ASSIGNMENT: Find every line below that contains the word "prediction" and copy it out.

GIVEN DATA:
**********

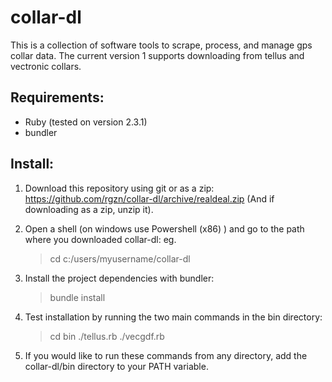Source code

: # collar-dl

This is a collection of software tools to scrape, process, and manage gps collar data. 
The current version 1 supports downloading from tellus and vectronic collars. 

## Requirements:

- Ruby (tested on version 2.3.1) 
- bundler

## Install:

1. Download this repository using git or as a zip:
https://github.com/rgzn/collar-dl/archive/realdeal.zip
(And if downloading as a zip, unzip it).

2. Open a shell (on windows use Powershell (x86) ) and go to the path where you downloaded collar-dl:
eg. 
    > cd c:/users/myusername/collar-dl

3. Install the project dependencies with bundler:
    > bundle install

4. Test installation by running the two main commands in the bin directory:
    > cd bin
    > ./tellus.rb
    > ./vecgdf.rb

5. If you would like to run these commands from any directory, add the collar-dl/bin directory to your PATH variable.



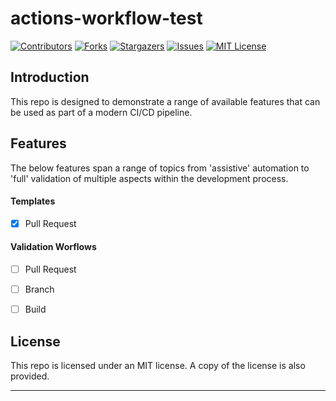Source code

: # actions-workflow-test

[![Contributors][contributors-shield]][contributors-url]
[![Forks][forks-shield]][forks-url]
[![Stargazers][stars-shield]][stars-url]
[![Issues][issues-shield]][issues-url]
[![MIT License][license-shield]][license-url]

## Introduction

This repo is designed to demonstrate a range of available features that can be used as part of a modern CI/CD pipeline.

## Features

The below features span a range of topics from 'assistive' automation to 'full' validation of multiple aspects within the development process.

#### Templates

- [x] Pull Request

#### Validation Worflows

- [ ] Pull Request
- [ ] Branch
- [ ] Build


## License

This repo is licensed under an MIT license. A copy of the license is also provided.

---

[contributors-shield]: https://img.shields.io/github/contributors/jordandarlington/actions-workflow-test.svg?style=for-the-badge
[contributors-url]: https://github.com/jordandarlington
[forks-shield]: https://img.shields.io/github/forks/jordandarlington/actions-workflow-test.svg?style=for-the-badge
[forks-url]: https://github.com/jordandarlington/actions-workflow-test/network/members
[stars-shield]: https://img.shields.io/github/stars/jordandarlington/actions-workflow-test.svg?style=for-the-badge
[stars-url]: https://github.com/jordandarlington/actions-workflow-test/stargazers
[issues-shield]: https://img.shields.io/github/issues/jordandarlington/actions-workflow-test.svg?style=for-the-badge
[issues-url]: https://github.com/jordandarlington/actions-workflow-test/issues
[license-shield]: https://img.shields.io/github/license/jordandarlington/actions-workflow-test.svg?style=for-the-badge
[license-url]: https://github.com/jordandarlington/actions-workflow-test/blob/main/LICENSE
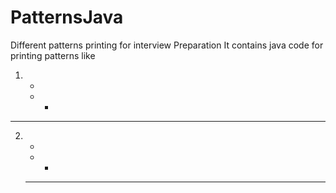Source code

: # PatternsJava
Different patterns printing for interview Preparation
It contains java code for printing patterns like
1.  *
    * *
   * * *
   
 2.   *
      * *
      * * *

**********

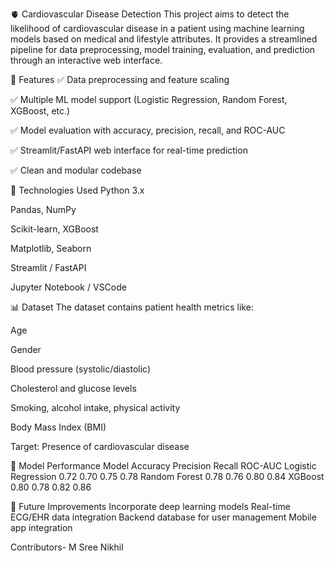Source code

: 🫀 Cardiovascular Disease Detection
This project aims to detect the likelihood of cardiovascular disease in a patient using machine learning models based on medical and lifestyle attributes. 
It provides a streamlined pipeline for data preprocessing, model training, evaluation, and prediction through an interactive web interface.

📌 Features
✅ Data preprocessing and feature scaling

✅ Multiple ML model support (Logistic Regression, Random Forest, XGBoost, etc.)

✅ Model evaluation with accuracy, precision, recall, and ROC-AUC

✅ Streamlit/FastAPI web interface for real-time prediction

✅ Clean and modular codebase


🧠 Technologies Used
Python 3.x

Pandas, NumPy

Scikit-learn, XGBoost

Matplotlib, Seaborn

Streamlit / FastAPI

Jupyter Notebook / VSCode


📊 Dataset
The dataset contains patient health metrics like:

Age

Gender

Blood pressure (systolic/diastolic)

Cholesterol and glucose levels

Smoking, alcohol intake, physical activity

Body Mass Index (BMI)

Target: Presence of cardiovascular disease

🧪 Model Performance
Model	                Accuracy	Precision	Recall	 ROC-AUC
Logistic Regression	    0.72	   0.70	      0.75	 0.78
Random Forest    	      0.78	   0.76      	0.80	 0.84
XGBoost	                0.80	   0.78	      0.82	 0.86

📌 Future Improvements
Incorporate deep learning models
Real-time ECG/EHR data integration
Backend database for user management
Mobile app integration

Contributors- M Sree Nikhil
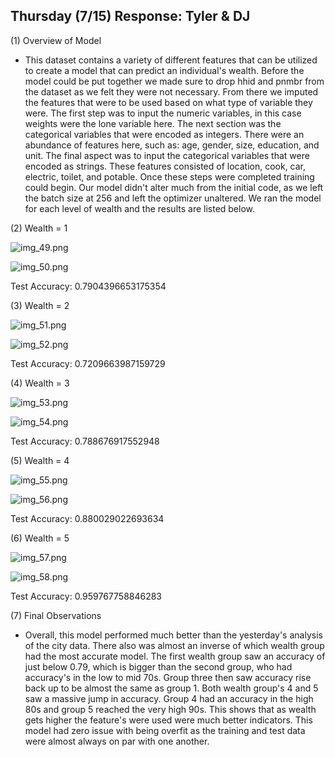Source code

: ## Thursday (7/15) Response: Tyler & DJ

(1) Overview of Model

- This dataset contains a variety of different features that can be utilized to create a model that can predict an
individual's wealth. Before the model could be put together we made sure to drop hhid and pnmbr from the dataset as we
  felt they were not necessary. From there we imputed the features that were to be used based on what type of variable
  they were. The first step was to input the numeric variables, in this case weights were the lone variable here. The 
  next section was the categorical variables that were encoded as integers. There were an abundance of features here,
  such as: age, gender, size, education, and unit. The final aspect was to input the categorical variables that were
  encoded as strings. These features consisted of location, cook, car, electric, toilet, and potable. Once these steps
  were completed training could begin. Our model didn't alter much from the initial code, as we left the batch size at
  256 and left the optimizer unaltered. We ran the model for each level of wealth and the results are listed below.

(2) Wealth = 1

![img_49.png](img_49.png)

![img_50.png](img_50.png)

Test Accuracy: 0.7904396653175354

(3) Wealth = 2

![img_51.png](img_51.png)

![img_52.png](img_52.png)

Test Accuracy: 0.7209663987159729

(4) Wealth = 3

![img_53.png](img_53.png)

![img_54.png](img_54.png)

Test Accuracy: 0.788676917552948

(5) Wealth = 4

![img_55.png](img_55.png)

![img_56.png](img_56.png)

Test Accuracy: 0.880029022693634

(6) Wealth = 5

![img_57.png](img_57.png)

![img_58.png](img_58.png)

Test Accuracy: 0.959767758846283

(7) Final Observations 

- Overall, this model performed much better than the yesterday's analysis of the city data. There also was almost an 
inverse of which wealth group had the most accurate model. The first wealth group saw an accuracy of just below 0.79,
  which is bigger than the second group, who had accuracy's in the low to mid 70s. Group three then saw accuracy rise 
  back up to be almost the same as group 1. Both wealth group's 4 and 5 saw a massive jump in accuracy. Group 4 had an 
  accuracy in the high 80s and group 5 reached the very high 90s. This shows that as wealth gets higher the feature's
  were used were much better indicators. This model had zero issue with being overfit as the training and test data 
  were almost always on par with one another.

**********

WRITTEN ANSWER:
It provides a streamlined pipeline for data preprocessing, model training, evaluation, and prediction through an interactive web interface.
✅ Streamlit/FastAPI web interface for real-time prediction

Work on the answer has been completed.